Data extracted from a collection

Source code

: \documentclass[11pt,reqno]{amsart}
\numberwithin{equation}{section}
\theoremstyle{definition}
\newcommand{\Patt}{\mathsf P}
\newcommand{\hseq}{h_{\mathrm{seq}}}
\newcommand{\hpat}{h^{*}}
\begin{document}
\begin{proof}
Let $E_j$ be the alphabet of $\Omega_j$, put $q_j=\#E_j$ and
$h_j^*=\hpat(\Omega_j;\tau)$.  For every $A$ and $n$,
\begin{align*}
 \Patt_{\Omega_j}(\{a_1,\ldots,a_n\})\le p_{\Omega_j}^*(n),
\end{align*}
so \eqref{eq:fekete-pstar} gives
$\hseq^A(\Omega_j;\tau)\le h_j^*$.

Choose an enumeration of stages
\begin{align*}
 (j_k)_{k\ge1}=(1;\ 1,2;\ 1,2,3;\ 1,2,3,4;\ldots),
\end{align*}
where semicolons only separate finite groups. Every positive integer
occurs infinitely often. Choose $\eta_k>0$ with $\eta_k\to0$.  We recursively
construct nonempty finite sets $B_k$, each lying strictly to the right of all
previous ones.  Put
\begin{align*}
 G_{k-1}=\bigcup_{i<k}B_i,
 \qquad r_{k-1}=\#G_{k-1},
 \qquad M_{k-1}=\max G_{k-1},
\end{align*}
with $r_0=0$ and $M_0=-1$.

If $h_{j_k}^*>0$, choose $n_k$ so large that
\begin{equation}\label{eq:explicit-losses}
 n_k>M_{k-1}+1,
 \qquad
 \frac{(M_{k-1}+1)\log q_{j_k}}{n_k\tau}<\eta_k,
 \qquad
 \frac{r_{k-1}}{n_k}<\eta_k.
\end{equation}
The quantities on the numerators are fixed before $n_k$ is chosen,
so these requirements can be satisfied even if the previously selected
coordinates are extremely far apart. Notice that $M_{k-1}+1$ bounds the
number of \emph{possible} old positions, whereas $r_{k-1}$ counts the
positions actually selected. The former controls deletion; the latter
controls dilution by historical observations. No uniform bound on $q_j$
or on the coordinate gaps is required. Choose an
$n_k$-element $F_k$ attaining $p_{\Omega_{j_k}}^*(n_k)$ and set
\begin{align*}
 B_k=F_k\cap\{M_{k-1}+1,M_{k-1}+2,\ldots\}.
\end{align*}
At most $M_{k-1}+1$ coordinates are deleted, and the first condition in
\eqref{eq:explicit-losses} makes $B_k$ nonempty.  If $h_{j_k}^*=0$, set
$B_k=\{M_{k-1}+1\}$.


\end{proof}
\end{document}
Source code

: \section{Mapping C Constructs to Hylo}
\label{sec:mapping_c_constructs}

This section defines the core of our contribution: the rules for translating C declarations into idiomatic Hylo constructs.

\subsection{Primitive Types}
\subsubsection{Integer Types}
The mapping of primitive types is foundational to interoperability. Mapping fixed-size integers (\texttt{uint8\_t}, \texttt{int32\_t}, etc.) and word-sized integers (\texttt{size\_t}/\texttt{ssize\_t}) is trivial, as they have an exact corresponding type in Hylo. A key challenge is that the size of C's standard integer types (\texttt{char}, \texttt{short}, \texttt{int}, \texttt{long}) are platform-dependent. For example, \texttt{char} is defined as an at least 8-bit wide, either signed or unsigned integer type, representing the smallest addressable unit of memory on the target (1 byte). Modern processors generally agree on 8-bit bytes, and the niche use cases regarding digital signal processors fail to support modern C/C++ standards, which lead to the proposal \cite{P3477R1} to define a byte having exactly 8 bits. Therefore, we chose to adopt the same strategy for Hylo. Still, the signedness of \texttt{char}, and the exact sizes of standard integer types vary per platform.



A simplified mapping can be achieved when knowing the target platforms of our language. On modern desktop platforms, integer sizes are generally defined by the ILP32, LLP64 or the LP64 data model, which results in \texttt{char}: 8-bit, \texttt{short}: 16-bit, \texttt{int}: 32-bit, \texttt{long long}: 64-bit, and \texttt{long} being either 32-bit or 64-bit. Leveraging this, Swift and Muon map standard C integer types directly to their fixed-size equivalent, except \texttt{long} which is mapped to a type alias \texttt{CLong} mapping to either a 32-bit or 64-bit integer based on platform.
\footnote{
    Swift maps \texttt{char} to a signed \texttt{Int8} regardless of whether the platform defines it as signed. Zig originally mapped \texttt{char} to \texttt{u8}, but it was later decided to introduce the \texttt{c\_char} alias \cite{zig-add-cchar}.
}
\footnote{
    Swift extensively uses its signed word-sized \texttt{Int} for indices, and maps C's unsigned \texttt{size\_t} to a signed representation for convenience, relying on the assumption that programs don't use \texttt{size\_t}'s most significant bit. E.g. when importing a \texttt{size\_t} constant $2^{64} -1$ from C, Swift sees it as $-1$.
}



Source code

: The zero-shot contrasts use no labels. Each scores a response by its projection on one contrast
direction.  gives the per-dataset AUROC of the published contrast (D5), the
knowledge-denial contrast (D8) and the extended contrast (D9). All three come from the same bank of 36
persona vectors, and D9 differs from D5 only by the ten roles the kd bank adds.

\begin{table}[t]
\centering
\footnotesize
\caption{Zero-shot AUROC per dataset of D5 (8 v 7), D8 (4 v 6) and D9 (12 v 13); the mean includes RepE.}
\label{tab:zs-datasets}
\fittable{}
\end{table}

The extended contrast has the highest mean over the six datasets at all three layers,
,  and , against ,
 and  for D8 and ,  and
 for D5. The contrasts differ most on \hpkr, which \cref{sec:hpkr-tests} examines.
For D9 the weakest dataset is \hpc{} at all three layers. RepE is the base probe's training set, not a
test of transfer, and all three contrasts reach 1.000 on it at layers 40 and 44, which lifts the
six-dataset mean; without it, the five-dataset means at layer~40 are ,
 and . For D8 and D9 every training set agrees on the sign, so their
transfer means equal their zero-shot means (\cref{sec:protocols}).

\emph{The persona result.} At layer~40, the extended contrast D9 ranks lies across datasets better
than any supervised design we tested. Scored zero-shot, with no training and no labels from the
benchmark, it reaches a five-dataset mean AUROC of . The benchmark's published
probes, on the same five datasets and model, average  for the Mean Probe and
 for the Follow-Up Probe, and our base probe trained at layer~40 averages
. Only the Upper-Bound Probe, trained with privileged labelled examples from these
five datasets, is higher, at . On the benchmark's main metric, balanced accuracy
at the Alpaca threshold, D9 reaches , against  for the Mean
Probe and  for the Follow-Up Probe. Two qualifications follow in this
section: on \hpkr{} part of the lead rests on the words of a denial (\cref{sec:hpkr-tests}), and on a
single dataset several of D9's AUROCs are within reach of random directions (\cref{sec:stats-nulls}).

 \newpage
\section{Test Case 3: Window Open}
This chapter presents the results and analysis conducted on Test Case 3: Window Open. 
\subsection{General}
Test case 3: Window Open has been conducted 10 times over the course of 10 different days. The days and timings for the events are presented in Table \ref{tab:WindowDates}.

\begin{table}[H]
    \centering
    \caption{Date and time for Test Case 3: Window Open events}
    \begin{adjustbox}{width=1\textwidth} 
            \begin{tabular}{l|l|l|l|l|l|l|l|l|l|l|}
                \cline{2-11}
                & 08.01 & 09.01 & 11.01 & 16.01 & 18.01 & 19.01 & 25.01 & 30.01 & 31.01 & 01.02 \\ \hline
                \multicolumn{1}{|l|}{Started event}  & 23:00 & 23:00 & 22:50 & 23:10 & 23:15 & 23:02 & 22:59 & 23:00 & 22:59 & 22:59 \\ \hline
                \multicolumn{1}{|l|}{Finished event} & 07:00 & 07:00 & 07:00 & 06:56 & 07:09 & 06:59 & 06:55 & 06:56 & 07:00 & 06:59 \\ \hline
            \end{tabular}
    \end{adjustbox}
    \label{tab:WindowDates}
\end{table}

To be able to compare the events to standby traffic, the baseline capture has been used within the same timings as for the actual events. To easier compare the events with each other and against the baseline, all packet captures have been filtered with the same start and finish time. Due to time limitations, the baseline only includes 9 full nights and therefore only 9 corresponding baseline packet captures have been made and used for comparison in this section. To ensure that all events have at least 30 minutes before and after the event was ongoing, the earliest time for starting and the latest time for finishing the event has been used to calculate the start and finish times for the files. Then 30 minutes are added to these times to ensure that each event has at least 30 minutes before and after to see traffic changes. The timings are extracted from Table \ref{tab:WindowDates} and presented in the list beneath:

Task – An exact copy of the lines above between the line holding "on one contrast" and the line holding "and , against", inclusive, is the whole answer.

Response to the exercise –
: The zero-shot contrasts use no labels. Each scores a response by its projection on one contrast
direction.  gives the per-dataset AUROC of the published contrast (D5), the
knowledge-denial contrast (D8) and the extended contrast (D9). All three come from the same bank of 36
persona vectors, and D9 differs from D5 only by the ten roles the kd bank adds.

\begin{table}[t]
\centering
\footnotesize
\caption{Zero-shot AUROC per dataset of D5 (8 v 7), D8 (4 v 6) and D9 (12 v 13); the mean includes RepE.}
\label{tab:zs-datasets}
\fittable{}
\end{table}

The extended contrast has the highest mean over the six datasets at all three layers,
,  and , against ,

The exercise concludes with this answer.